* WHAT TO PRODUCE
Where a line in the listing below contains the word "real", copy that line.
[[ EXTRACTED INFORMATION, beginning ]]
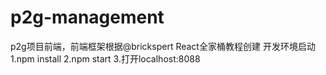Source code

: # p2g-management
p2g项目前端，前端框架根据@brickspert React全家桶教程创建
开发环境启动
1.npm install
2.npm start
3.打开localhost:8088
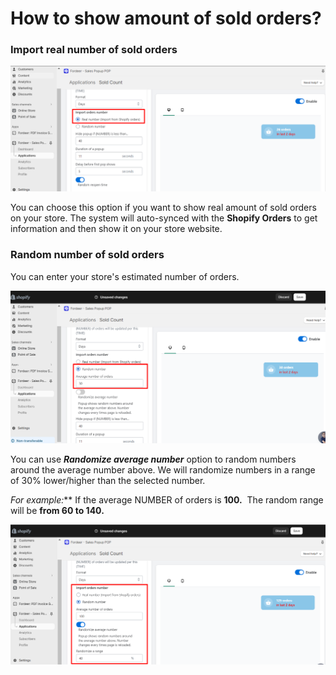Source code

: # How to show amount of sold orders?

### Import real number of sold orders

![Untitled](How%20to%20show%20amount%20of%20sold%20orders%202bb5d96d2bc64863ae03a9ad24909185/Untitled.png)

You can choose this option if you want to show real amount of sold orders on your store. The system will auto-synced with the **Shopify Orders** to get information and then show it on your store website.

### **Random number of sold orders**

You can enter your store's estimated number of orders. 

![Untitled](How%20to%20show%20amount%20of%20sold%20orders%202bb5d96d2bc64863ae03a9ad24909185/Untitled%201.png)

You can use ***Randomize average number*** option to random numbers around the average number above. We will randomize numbers in a range of 30% lower/higher than the selected number.

**For example*:*** If the average NUMBER of orders is **100.**  The random range will be **from 60 to 140.**

![Untitled](How%20to%20show%20amount%20of%20sold%20orders%202bb5d96d2bc64863ae03a9ad24909185/Untitled%202.png)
[[ EXTRACTED INFORMATION, end ]]
* RESULT OF THIS TASK
### Import real number of sold orders
You can choose this option if you want to show real amount of sold orders on your store. The system will auto-synced with the **Shopify Orders** to get information and then show it on your store website.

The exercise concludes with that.